USWeb/CKS provides strong shared structures--one name, one network, one training program--while allowing each office "tremendous entrepreneurial latitude to respond to the business opportunities wherever they are, as they see them," says Laube. Compensation favors cooperation: an office will receive a larger reward for landing and servicing a client if another office participated. The company's compensation plan even incorporates metrics for determining how much of an office's work is done solo and how much is done with corporate partners.
But it's tough to stitch together a multiskilled project team when you don't know what your colleagues actually do. Like many virtual companies, USWeb/CKS has a workforce whose members seldom, if ever, meet face-to-face. So it relies on technology--on Internet technology, no surprise--to let everyone know what resources are available. The company has an extensive Windows NT-based intranet, dubbed USWeb/CKS Central, that in addition to the usual administrivia also houses an electronic-skills map. That system "allows you to find out the expertise of any staff member anywhere in the world," explains Laube. "So if you want to know who's an expert in NT in banking, in 20 or 30 seconds it can give you the names of 20 people in the company that have that expertise."
The intranet also serves as a kind of collective memory. An office embarking on a utility-company project that uses SQL server 7.0, for example, can search the system to see if anyone at USWeb/CKS has done something similar, and if so how long it took, what it cost, and what problems arose.

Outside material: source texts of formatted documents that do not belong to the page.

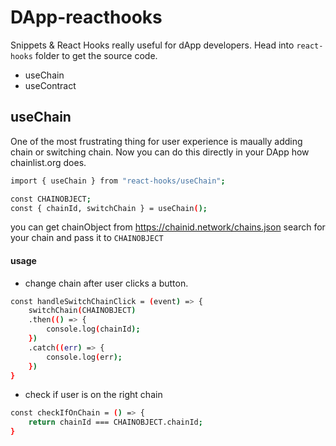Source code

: # DApp-reacthooks

Snippets & React Hooks really useful for dApp developers. Head into `react-hooks` folder to get the source code.

- useChain
- useContract

## useChain

One of the most frustrating thing for user experience is maually adding chain or switching chain.
Now you can do this directly in your DApp how chainlist.org does.

```bash
import { useChain } from "react-hooks/useChain";

const CHAINOBJECT; 
const { chainId, switchChain } = useChain();

```
you can get chainObject from https://chainid.network/chains.json
search for your chain and pass it to `CHAINOBJECT`

#### usage
- change chain after user clicks a button.
```bash
const handleSwitchChainClick = (event) => {
    switchChain(CHAINOBJECT)
    .then(() => {
        console.log(chainId);
    })
    .catch((err) => {
        console.log(err);
    })
}
```
- check if user is on the right chain
```bash
const checkIfOnChain = () => {
    return chainId === CHAINOBJECT.chainId;
}
```

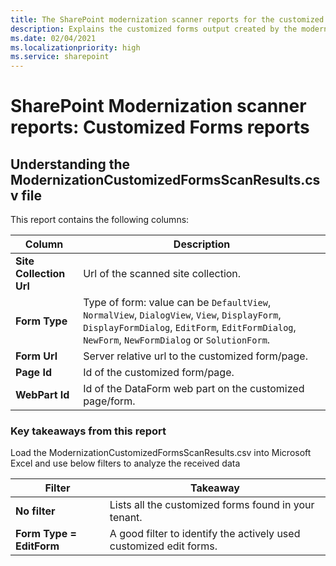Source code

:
 ```yaml
---
title: The SharePoint modernization scanner reports for the customized forms scanner mode
description: Explains the customized forms output created by the modernization scanner
ms.date: 02/04/2021
ms.localizationpriority: high
ms.service: sharepoint
---
```


# SharePoint Modernization scanner reports: Customized Forms reports

## Understanding the ModernizationCustomizedFormsScanResults.csv file

This report contains the following columns:

Column | Description
---------|----------
**Site Collection Url** | Url of the scanned site collection.
**Form Type** | Type of form: value can be `DefaultView`, `NormalView`, `DialogView`, `View`, `DisplayForm`, `DisplayFormDialog`, `EditForm`, `EditFormDialog`, `NewForm`, `NewFormDialog` or `SolutionForm`.
**Form Url** | Server relative url to the customized form/page.
**Page Id** | Id of the customized form/page.
**WebPart Id** | Id of the DataForm web part on the customized page/form.

### Key takeaways from this report ###

Load the ModernizationCustomizedFormsScanResults.csv into Microsoft Excel and use below filters to analyze the received data

Filter | Takeaway
---------|----------
**No filter** | Lists all the customized forms found in your tenant.
**Form Type = EditForm** | A good filter to identify the actively used customized edit forms.
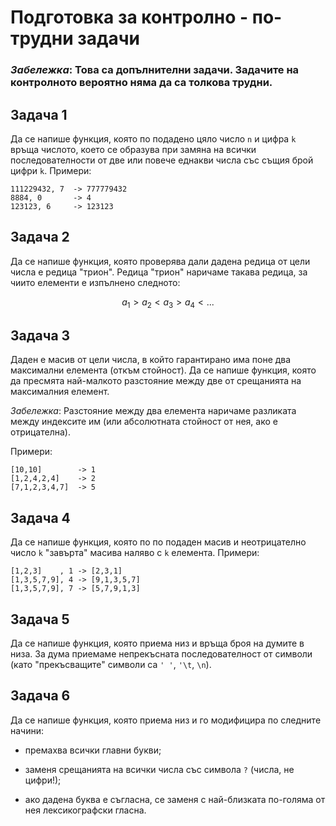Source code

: # Подготовка за контролно - по-трудни задачи

### *Забележка*: Това са допълнителни задачи. Задачите на контролното вероятно няма да са толкова трудни.

## Задача 1

Да се напише функция, която по подадено цяло число `n` и цифра `k` връща числото, което се образува при замяна на всички последователности от две или повече еднакви числа със същия брой цифри `k`. Примери:

```
111229432, 7  -> 777779432
8884, 0       -> 4
123123, 6     -> 123123
```

## Задача 2

Да се напише функция, която проверява дали дадена редица от цели числа е редица "трион". Редица "трион" наричаме такава редица, за чиито елементи е изпълнено следното:

$$
a_1 > a_2 < a_3 > a_4 < ...
$$

## Задача 3

Даден е масив от цели числа, в който гарантирано има поне два максимални елемента (откъм стойност). Да се напише функция, която да пресмята най-малкото разстояние между две от срещанията на максималния елемент.

*Забележка*: Разстояние между два елемента наричаме разликата между индексите им (или абсолютната стойност от нея, ако е отрицателна).

Примери:

```
[10,10]        -> 1
[1,2,4,2,4]    -> 2
[7,1,2,3,4,7]  -> 5
```

## Задача 4

Да се напише функция, която по по подаден масив и неотрицателно число `k` "завърта" масива наляво с `k` елемента. Примери:

```
[1,2,3]    , 1 -> [2,3,1]
[1,3,5,7,9], 4 -> [9,1,3,5,7]
[1,3,5,7,9], 7 -> [5,7,9,1,3]
```

## Задача 5

Да се напише функция, която приема низ и връща броя на думите в низа. За дума приемаме непрекъсната последователност от символи (като "прекъсващите" символи са `' '`, `'\t`, `\n`).

## Задача 6

Да се напише функция, която приема низ и го модифицира по следните начини:

- премахва всички главни букви;

- заменя срещанията на всички числа със символа `?` (числа, не цифри!);

- ако дадена буква е съгласна, се заменя с най-близката по-голяма от нея лексикографски гласна.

With offices in 22 states and seven countries, USWeb/CKS also uses its intranet for most meetings--what it calls "site calls." And the experience is far richer than simply typing messages back and forth. An early adopter of Microsoft's Net Show, which allows users to broadcast multimedia presentations to an audience connecting over the Internet, USWeb/CKS has customized the product into something it calls USWeb/CKS Presenter. Using Presenter, offices can design presentations in whatever media--audio, video, slides--tickle their fancy. At a preset time, authorized users gather at a designated place on the network where they are led through the presentation. (Presenters can even push documents to viewers at specific points.) If audience members want to comment, they can type messages during the presentation or toss in their two cents by using a real-time audio component or conference line.
Web Presenter has worked so well that the company now deploys it on an external site for client meetings and to rope together analysts during its quarterly financial presentations. It sounded like big-company technology to me, but Laube explained that since the Net Show client is free and the server comes with NT 4.0, almost anyone can do it.
If you ever wanted an example of a company living on Internet time, USWeb/CKS is it. Looking at the organization's record of growth and achievement, it's hard to believe it has been around for just over 1,000 days. And newly arrived CEO Robert Shaw has bold plans for the next couple of hundred, including building a back-office infrastructure, balancing profitability with growth, and identifying future investments. If USWeb/CKS keeps going at this rate, the GE dream doesn't seem far-fetched at all.
William R. Pape was a cofounder of VeriFone Inc., which was sold to Hewlett-Packard in 1997. He was VeriFone's first chief information officer and a senior vice-president. Pape has been operating virtually since 1978.